• **PROBLEM STATEMENT**
Keep every line of the data below that has the string "theme" and present those lines.
RECORDS section start
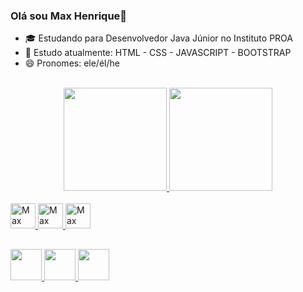 ### Olá sou Max Henrique👋

- 🎓 Estudando para Desenvolvedor Java Júnior no Instituto PROA
- 📖 Estudo atualmente: HTML - CSS - JAVASCRIPT - BOOTSTRAP
- 😄 Pronomes: ele/él/he

<br>
<div align="center">
  <a href="https://github.com/MaxHenriique">
    <!--informações do perfil-->
    <img height="165px" src="https://github-readme-stats.vercel.app/api?username=maxhenriique&show_icons=true&theme=github_dark&include_all_commits=true&count_private=true"/>
    <!--Linguagem de programação que utiliza-->
  <img height="165px" src="https://github-readme-stats.vercel.app/api/top-langs/?username=maxhenriique&layout=compact&langs_count=7&theme=github_dark"/>
</div>
  
  <!--icones com suas habilidades + Link-->
<div style="display: inline_block">
  <br>
  <img alt="Max tem conhecimento em - Html5" width="40px" src="https://cdn.jsdelivr.net/gh/devicons/devicon/icons/html5/html5-original.svg"/>
  <img alt="Max tem conhecimento em - CSS3" width="40px" src="https://cdn.jsdelivr.net/gh/devicons/devicon/icons/css3/css3-original.svg"/>
  <img alt="Max tem conhecimento em - JavaScript" width="40px" src="https://cdn.jsdelivr.net/gh/devicons/devicon/icons/javascript/javascript-original.svg"/>
</div>
  
  ##
 <!--icones de suas Redes Sociais + Link-->
<div> 
  <a href="https://www.instagram.com/max._.henrique" target="_blank"><img height="50px" src="https://user-images.githubusercontent.com/101279529/162638503-07d47d20-c59d-4b29-b30d-371f109f5368.png"/>
  <a href="https://www.linkedin.com/in/max-henrique-fontes-286b731b6/" target="_blank"><img height="50px" src="https://user-images.githubusercontent.com/101279529/162638502-04898414-1758-4609-9b87-462f31d30037.png"/>
  <a href="mailto:contato.maxhenrique@gmail.com" target="_blank"><img height="50px" src="https://user-images.githubusercontent.com/101279529/162638501-443560fc-4145-481e-b2dd-12089346129b.png"/>
</div>

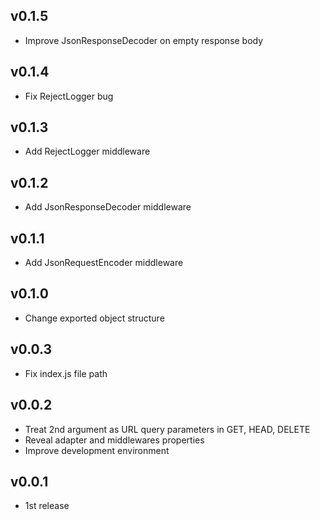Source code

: ## v0.1.5
- Improve JsonResponseDecoder on empty response body

## v0.1.4
- Fix RejectLogger bug

## v0.1.3
- Add RejectLogger middleware

## v0.1.2
- Add JsonResponseDecoder middleware

## v0.1.1
- Add JsonRequestEncoder middleware

## v0.1.0
- Change exported object structure

## v0.0.3
- Fix index.js file path

## v0.0.2
- Treat 2nd argument as URL query parameters in GET, HEAD, DELETE
- Reveal adapter and middlewares properties
- Improve development environment

## v0.0.1
- 1st release
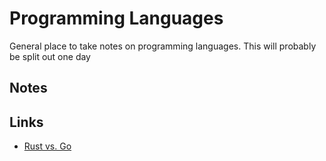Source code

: # Programming Languages

General place to take notes on programming languages. This will probably be split out one day

## Notes

## Links

* [Rust vs. Go](https://bitfieldconsulting.com/golang/rust-vs-go)

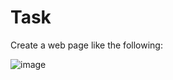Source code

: # Task
Create a web page like the following:

![image](https://user-images.githubusercontent.com/85792514/170869640-20cf9c19-48d1-4f46-898f-01ab699cd5c4.png)

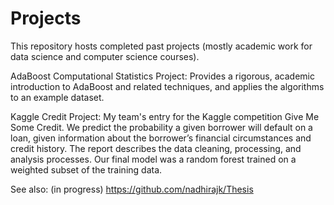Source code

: # Projects
This repository hosts completed past projects (mostly academic work for data science and computer science courses).

AdaBoost Computational Statistics Project:
Provides a rigorous, academic introduction to AdaBoost and related techniques, and applies the algorithms to an example dataset.

Kaggle Credit Project:
My team's entry for the Kaggle competition Give Me Some Credit. We predict the probability a given borrower
will default on a loan, given information about the borrower’s financial circumstances and credit history.
The report describes the data cleaning, processing, and analysis processes. Our final model was a random forest trained on a weighted
subset of the training data.

See also: (in progress) https://github.com/nadhirajk/Thesis
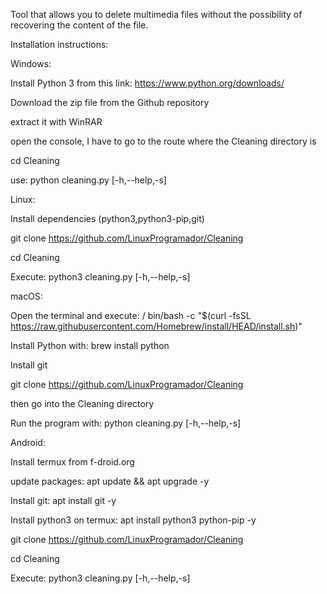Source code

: Tool that allows you to delete multimedia files without the possibility of recovering the content of the file. 

Installation instructions:

Windows:

  Install Python 3 from this link: https://www.python.org/downloads/

  Download the zip file from the Github repository 

  extract it with WinRAR 

  open the console, I have to go to the route where the Cleaning directory is

  cd Cleaning
 
  use: python cleaning.py [-h,--help,-s]


Linux:
 
  Install dependencies (python3,python3-pip,git)

  git clone https://github.com/LinuxProgramador/Cleaning

  cd Cleaning
 
  Execute: python3 cleaning.py [-h,--help,-s]



macOS:

  Open the terminal and execute: / bin/bash -c "$(curl -fsSL https://raw.githubusercontent.com/Homebrew/install/HEAD/install.sh)"
  
  Install Python with: brew install python

  Install git 
  
  git clone https://github.com/LinuxProgramador/Cleaning

  then go into the Cleaning directory
  
  Run the program with: python cleaning.py [-h,--help,-s]



Android:

 Install termux from f-droid.org
 
 update packages:  apt update && apt upgrade -y

 Install git: apt install git -y

 Install python3 on termux: apt install python3 python-pip -y

 git clone https://github.com/LinuxProgramador/Cleaning

 cd Cleaning
 
 Execute: python3 cleaning.py [-h,--help,-s]
  

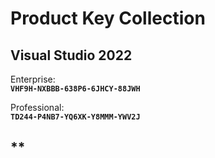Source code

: 
# Product Key Collection

## **Visual Studio 2022**
Enterprise:  
**`VHF9H-NXBBB-638P6-6JHCY-88JWH`**

Professional:  
**`TD244-P4NB7-YQ6XK-Y8MMM-YWV2J`**

## **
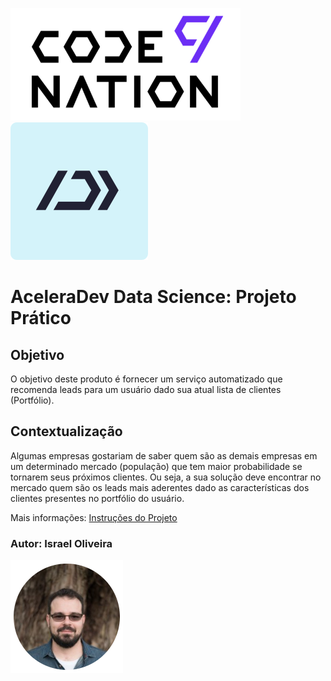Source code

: ![cover](images/logo.png)    ![cover](images/ds.svg) 
# AceleraDev Data Science: Projeto Prático

## Objetivo
O objetivo deste produto é fornecer um serviço automatizado que recomenda leads para um usuário dado sua atual lista de clientes (Portfólio).

## Contextualização
Algumas empresas gostariam de saber quem são as demais empresas em um determinado mercado (população) que tem maior probabilidade se tornarem seus próximos clientes. Ou seja, a sua solução deve encontrar no mercado quem são os leads mais aderentes dado as características dos clientes presentes no portfólio do usuário.

Mais informações: [Instruções do Projeto](Instrucoes_Projeto.md)

### Autor: Israel Oliveira
![cover](images/eu.png)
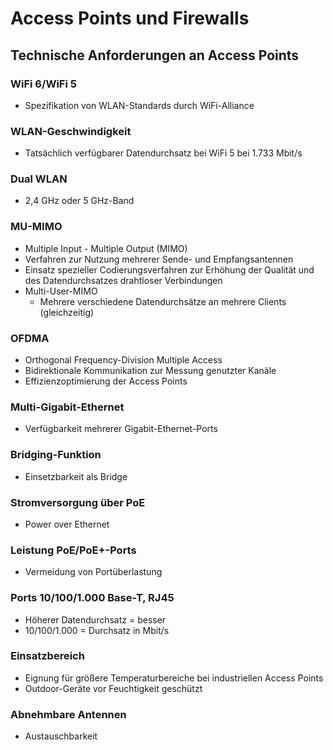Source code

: # Access Points und Firewalls

## Technische Anforderungen an Access Points

### WiFi 6/WiFi 5
- Spezifikation von WLAN-Standards durch WiFi-Alliance

### WLAN-Geschwindigkeit
- Tatsächlich verfügbarer Datendurchsatz bei WiFi 5 bei 1.733 Mbit/s

### Dual WLAN
- 2,4 GHz oder 5 GHz-Band

### MU-MIMO
- Multiple Input - Multiple Output (MIMO)
- Verfahren zur Nutzung mehrerer Sende- und Empfangsantennen
- Einsatz spezieller Codierungsverfahren zur Erhöhung der Qualität und des Datendurchsatzes drahtloser Verbindungen
- Multi-User-MIMO
  - Mehrere verschiedene Datendurchsätze an mehrere Clients (gleichzeitig)
 
### OFDMA
- Orthogonal Frequency-Division Multiple Access
- Bidirektionale Kommunikation zur Messung genutzter Kanäle
- Effizienzoptimierung der Access Points

### Multi-Gigabit-Ethernet
- Verfügbarkeit mehrerer Gigabit-Ethernet-Ports

### Bridging-Funktion
- Einsetzbarkeit als Bridge

### Stromversorgung über PoE
- Power over Ethernet

### Leistung PoE/PoE+-Ports
- Vermeidung von Portüberlastung

### Ports 10/100/1.000 Base-T, RJ45
- Höherer Datendurchsatz = besser
- 10/100/1.000 = Durchsatz in Mbit/s

### Einsatzbereich
- Eignung für größere Temperaturbereiche bei industriellen Access Points
- Outdoor-Geräte vor Feuchtigkeit geschützt

### Abnehmbare Antennen
- Austauschbarkeit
RECORDS section end
• **TASK ANSWER**
    <img height="165px" src="https://github-readme-stats.vercel.app/api?username=maxhenriique&show_icons=true&theme=github_dark&include_all_commits=true&count_private=true"/>
  <img height="165px" src="https://github-readme-stats.vercel.app/api/top-langs/?username=maxhenriique&layout=compact&langs_count=7&theme=github_dark"/>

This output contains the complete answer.